Because of the latest students’ efforts, the stagnant conversation on gun control shifted with alarming speed through their experiences as victims and survivors, to their role as activists. (Subsequently, they’ve been the target of right-wing ire, conspiracy theories, mockery, and unbelievably, death threats.)

Lest we all — even perhaps the survivors themselves — forget, these are children who’ve suffered a shocking trauma. Children who will one day grow into adults like acclaimed writer and cultural fixture R. Alan Brooks, who has lived the majority of his life now as a survivor himself.

Though the violent episode he endured at Simon's Rock was different from the Parkland teens in some ways, unification still underscores their experience.
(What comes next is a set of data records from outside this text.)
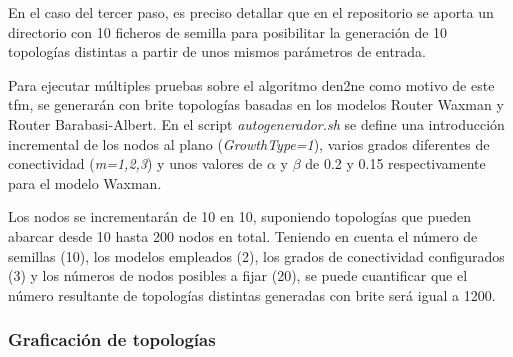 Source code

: En el caso del tercer paso, es preciso detallar que en el repositorio se aporta un directorio con 10 ficheros de semilla para posibilitar la generación de 10 topologías distintas a partir de unos mismos parámetros de entrada. 

\vspace{3mm}

Para ejecutar múltiples pruebas sobre el algoritmo \gls{den2ne} como motivo de este \gls{tfm}, se generarán con \gls{brite} topologías basadas en los modelos Router Waxman y Router Barabasi-Albert. En el script \textit{autogenerador.sh} se define una introducción incremental de los nodos al plano (\textit{GrowthType=1}), varios grados diferentes de conectividad (\textit{m=1,2,3}) y unos valores de $\alpha$ y $\beta$ de 0.2 y 0.15 respectivamente para el modelo Waxman.

\vspace{3mm}

Los nodos se incrementarán de 10 en 10, suponiendo topologías que pueden abarcar desde 10 hasta 200 nodos en total. Teniendo en cuenta el número de semillas (10), los modelos empleados (2), los grados de conectividad configurados (3) y los números de nodos posibles a fijar (20), se puede cuantificar que el número resultante de topologías distintas generadas con \gls{brite} será igual a 1200.

\vspace{3mm}

\subsubsection{Graficación de topologías}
Can you tell us about the night of the shooting?
"We had a meeting scheduled for the whole dormitory. But because it was exam week, pretty much everyone blew it off. So it was just me, the other RAs, and the two RDs, and then no students.
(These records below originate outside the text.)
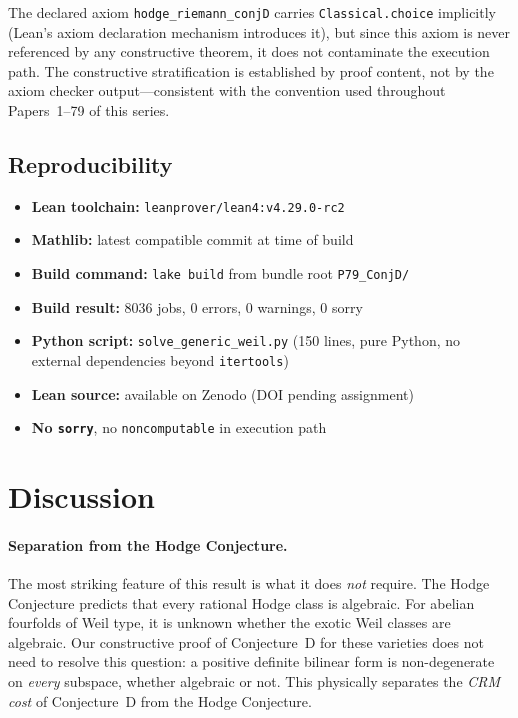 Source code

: \documentclass[11pt]{article}
\theoremstyle{plain}
\theoremstyle{definition}
\theoremstyle{remark}
\begin{document}
The declared axiom \texttt{hodge\_riemann\_conjD} carries
\texttt{Classical.choice} implicitly (Lean's axiom declaration mechanism
introduces it), but since this axiom is never referenced by any constructive
theorem, it does not contaminate the execution path.  The constructive
stratification is established by proof content, not by the axiom checker
output---consistent with the convention used throughout Papers~1--79 of this
series.

\subsection{Reproducibility}

\begin{itemize}[nosep]
\item \textbf{Lean toolchain:} \texttt{leanprover/lean4:v4.29.0-rc2}
\item \textbf{Mathlib:} latest compatible commit at time of build
\item \textbf{Build command:} \texttt{lake build} from bundle root
  \texttt{P79\_ConjD/}
\item \textbf{Build result:} 8036 jobs, 0 errors, 0 warnings, 0 sorry
\item \textbf{Python script:} \texttt{solve\_generic\_weil.py} (150 lines,
  pure Python, no external dependencies beyond \texttt{itertools})
\item \textbf{Lean source:} available on Zenodo (DOI pending assignment)
\item \textbf{No \texttt{sorry}}, no \texttt{noncomputable} in execution path
\end{itemize}


\section{Discussion}
\label{sec:discussion}

\paragraph{Separation from the Hodge Conjecture.}
The most striking feature of this result is what it does \emph{not}
require.  The Hodge Conjecture predicts that every rational Hodge class is
algebraic.  For abelian fourfolds of Weil type, it is unknown whether the
exotic Weil classes are algebraic.  Our constructive proof of Conjecture~D
for these varieties does not need to resolve this question: a positive
definite bilinear form is non-degenerate on \emph{every} subspace, whether
algebraic or not.  This physically separates the \emph{CRM cost} of
Conjecture~D from the Hodge Conjecture.
\end{document}

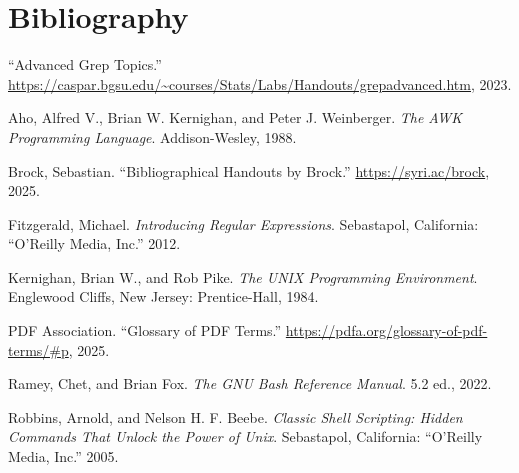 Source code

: \documentclass[
  letterpaper,
]{tufte-handout}
\newlength{\cslhangindent}
\newenvironment{CSLReferences}[2] %
 {\begin{list}{}{%
  \setlength{\itemindent}{0pt}
  \setlength{\leftmargin}{0pt}
  \setlength{\parsep}{0pt}
  \ifodd #1
   \setlength{\leftmargin}{\cslhangindent}
   \setlength{\itemindent}{-1\cslhangindent}
  \fi
  \setlength{\itemsep}{#2\baselineskip}}}
 {\end{list}}
\begin{document}
\section*{Bibliography}\label{bibliography}

\label{refs}
\begin{CSLReferences}{1}{0}
{``Advanced Grep Topics.''}
\url{https://caspar.bgsu.edu/~courses/Stats/Labs/Handouts/grepadvanced.htm},
2023.

Aho, Alfred V., Brian W. Kernighan, and Peter J. Weinberger. \emph{The
AWK Programming Language}. Addison-Wesley, 1988.

Brock, Sebastian. {``Bibliographical Handouts by Brock.''}
\url{https://syri.ac/brock}, 2025.

Fitzgerald, Michael. \emph{Introducing Regular Expressions}. Sebastapol,
California: {``O'Reilly Media, Inc.''} 2012.

Kernighan, Brian W., and Rob Pike. \emph{The UNIX Programming
Environment}. Englewood Cliffs, New Jersey: Prentice-Hall, 1984.

PDF Association. {``Glossary of PDF Terms.''}
\url{https://pdfa.org/glossary-of-pdf-terms/\#p}, 2025.

Ramey, Chet, and Brian Fox. \emph{The GNU Bash Reference Manual}. 5.2
ed., 2022.

Robbins, Arnold, and Nelson H. F. Beebe. \emph{Classic Shell Scripting:
Hidden Commands That Unlock the Power of Unix}. Sebastapol, California:
{``O'Reilly Media, Inc.''} 2005.

\end{CSLReferences}
\end{document}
But then Wayne walked in (the shooter), and I was like ‘Wayne! Representin’ my hall!’ I fist bumped him, he laughed and everything, it was cool. So we had the meeting, it was business as usual, but as we came to the end, Wayne was having a very mild disagreement with the RD.

They were disagreeing about some small rule, but for me it was over and I left them arguing. I went back to my dorm room and I hear my phone ringing. I answer it and it’s my friend who was acting in a play across campus. So [a friend and I] hightail it across campus.

And then we’re sitting and waiting for the play to start, and it doesn’t start. We’re just waiting for a while, it gets to be about 45 minutes, and the people who were in the play come out and sit with us in the audience because they don’t know what’s happening. And then we finally get an announcement that somebody’s shooting. And it turns out that it was Wayne. After that meeting, he went to his room, shaved his head, walked out in the snow with socks, and an assault rifle that he had purchased with armor-piercing bullets, and he was just firing on whoever came in his path."

[R. Alan Brooks, photo credit Joe Rogers]

What was it like for you in the immediate aftermath?
"Growing up in Atlanta, which was a murder capital for some years — although I was fortunate enough to not be directly involved or close to somebody being killed — I knew people who got killed. So although I was never around a shooting up to that point, it was a present reality for me.

So it wasn’t as world-shaking for me as it was for a lot of that kids that were there. For me it was just kind of like, here we go again. But I did feel numb and in shock that it was somebody that I had just been sitting with an hour before."

How has that all evolved over time, what stays with you?
"The resonance of it. I sometimes wonder if I should be more affected by it, or if I’m in some kind of denial about it. Because a lot of my classmates, on the anniversary of it every year, they black out their Facebook pages and put up a remembrance. I’m not always even aware of the date.

But I know some of my classmates have panic attacks when people set off fireworks, one shared a story about kids setting of fireworks in his neighborhood, and he ran outside and tried to find where they were, tried to chase the kids, and they called the police and later they realized it was an overreaction, but it was just the trauma.

And I don’t think I’m stronger than anybody — I didn’t hear any gun shots, I didn’t see anybody shot, I just was aware that it happened. So I was preserved from that in a lot of ways, but a lot of people were right there. Some people talk about bullets coming past their head, and stuff like that. And I just happened to not be there in that moment, which I’m thankful for."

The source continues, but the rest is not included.